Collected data
□ □ □ □ □ □ □
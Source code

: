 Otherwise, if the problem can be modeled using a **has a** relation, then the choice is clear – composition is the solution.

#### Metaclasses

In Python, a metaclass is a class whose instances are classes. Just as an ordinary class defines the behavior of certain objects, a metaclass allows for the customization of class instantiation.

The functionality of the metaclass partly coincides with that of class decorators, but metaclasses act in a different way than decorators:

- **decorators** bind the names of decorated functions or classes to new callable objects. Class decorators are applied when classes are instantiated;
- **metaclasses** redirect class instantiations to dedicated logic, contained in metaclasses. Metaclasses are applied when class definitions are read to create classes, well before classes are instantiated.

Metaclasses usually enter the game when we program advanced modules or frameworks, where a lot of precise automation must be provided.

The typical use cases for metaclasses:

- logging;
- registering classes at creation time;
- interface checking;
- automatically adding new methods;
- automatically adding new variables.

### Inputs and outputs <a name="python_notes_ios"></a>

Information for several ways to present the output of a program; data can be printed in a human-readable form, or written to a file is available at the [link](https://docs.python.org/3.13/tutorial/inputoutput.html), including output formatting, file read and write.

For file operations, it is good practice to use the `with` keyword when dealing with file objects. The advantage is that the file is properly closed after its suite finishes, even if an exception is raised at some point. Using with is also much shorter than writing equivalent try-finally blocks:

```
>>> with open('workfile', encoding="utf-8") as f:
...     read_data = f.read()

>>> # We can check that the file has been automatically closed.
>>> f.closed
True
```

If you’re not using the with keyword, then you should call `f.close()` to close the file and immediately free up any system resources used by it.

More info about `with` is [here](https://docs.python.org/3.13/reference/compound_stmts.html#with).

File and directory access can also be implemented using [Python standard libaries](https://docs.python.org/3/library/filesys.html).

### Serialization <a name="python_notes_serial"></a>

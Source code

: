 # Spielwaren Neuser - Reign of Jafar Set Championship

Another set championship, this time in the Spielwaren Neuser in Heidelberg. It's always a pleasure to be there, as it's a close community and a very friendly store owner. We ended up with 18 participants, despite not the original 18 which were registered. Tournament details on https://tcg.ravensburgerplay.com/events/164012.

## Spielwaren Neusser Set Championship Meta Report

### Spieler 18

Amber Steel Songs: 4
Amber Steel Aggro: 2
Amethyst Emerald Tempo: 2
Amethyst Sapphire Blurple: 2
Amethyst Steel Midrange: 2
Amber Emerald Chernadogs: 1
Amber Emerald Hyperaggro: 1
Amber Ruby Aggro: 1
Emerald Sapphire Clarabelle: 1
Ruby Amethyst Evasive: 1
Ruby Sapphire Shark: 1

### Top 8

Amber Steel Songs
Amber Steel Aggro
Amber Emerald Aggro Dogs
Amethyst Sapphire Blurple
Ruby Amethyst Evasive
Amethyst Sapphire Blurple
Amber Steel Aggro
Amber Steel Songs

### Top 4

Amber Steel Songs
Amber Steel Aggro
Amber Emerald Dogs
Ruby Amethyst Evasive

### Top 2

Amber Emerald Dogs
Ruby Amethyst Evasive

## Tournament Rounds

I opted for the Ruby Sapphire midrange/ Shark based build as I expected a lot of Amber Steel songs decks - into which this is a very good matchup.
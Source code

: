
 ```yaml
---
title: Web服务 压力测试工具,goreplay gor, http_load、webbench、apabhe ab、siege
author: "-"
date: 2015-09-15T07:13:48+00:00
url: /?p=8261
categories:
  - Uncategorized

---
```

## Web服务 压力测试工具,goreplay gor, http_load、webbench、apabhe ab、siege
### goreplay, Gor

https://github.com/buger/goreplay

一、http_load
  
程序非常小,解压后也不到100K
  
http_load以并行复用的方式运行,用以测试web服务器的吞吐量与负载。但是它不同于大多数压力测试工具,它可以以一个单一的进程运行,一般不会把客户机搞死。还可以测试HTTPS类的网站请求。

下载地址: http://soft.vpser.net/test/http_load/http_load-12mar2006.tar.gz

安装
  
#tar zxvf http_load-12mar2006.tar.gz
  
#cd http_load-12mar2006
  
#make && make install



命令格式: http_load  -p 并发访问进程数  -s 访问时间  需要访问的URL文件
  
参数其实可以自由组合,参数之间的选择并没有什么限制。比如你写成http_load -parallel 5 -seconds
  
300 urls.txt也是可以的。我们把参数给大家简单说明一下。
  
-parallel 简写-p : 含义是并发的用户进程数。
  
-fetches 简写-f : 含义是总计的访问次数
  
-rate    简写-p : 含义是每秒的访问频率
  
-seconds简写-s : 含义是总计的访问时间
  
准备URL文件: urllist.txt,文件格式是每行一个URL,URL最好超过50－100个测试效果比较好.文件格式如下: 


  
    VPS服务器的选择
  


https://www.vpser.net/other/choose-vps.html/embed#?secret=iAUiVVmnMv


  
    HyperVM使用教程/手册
□ □ □ □ □ □ □
[What you should do]:
Only lines that contain the string "Shark" count; pick each one out of the records and copy it.

[Solution to this exercise]:
Ruby Sapphire Shark: 1
I opted for the Ruby Sapphire midrange/ Shark based build as I expected a lot of Amber Steel songs decks - into which this is a very good matchup.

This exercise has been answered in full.